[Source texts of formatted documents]
[Start of section]

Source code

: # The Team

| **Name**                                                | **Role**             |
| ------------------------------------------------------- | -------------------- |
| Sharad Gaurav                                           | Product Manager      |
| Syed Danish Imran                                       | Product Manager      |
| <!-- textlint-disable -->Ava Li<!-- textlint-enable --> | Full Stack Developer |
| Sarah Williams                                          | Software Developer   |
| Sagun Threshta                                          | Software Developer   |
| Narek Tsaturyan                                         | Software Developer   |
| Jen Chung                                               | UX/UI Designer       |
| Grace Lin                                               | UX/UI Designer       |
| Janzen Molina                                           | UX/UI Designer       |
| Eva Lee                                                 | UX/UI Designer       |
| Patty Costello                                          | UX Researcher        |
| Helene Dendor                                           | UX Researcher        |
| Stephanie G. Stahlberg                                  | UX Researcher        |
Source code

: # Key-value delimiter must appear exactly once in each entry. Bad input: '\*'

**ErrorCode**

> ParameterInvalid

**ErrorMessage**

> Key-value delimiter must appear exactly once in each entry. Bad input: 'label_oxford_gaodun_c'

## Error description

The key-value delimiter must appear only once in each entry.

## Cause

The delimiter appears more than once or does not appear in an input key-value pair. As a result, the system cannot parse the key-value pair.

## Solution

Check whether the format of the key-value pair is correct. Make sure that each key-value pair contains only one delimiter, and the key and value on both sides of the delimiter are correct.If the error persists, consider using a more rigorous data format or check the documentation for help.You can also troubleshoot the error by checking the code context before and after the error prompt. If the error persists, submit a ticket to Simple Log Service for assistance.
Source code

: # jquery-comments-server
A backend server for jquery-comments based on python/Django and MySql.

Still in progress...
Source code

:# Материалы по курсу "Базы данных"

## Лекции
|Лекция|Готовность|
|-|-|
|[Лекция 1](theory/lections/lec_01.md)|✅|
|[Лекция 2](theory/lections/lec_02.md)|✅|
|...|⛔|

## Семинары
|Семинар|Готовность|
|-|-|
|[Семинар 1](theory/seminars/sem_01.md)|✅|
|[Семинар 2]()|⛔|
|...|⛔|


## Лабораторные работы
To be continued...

[End of section]

> _Problem requirements_
Print each of the lines above again, unchanged.

> _Solution to this task_
Source code

: # The Team

| **Name**                                                | **Role**             |
| ------------------------------------------------------- | -------------------- |
| Sharad Gaurav                                           | Product Manager      |
| Syed Danish Imran                                       | Product Manager      |
| <!-- textlint-disable -->Ava Li<!-- textlint-enable --> | Full Stack Developer |
| Sarah Williams                                          | Software Developer   |
| Sagun Threshta                                          | Software Developer   |
| Narek Tsaturyan                                         | Software Developer   |
| Jen Chung                                               | UX/UI Designer       |
| Grace Lin                                               | UX/UI Designer       |
| Janzen Molina                                           | UX/UI Designer       |
| Eva Lee                                                 | UX/UI Designer       |
| Patty Costello                                          | UX Researcher        |
| Helene Dendor                                           | UX Researcher        |
| Stephanie G. Stahlberg                                  | UX Researcher        |
Source code

: # Key-value delimiter must appear exactly once in each entry. Bad input: '\*'

**ErrorCode**

> ParameterInvalid

**ErrorMessage**

> Key-value delimiter must appear exactly once in each entry. Bad input: 'label_oxford_gaodun_c'

## Error description

The key-value delimiter must appear only once in each entry.

## Cause

The delimiter appears more than once or does not appear in an input key-value pair. As a result, the system cannot parse the key-value pair.

## Solution

Check whether the format of the key-value pair is correct. Make sure that each key-value pair contains only one delimiter, and the key and value on both sides of the delimiter are correct.If the error persists, consider using a more rigorous data format or check the documentation for help.You can also troubleshoot the error by checking the code context before and after the error prompt. If the error persists, submit a ticket to Simple Log Service for assistance.
Source code

: # jquery-comments-server
A backend server for jquery-comments based on python/Django and MySql.

Still in progress...
Source code

:# Материалы по курсу "Базы данных"

## Лекции
|Лекция|Готовность|
|-|-|
|[Лекция 1](theory/lections/lec_01.md)|✅|
|[Лекция 2](theory/lections/lec_02.md)|✅|
|...|⛔|

## Семинары
|Семинар|Готовность|
|-|-|
|[Семинар 1](theory/seminars/sem_01.md)|✅|
|[Семинар 2]()|⛔|
|...|⛔|


## Лабораторные работы
To be continued...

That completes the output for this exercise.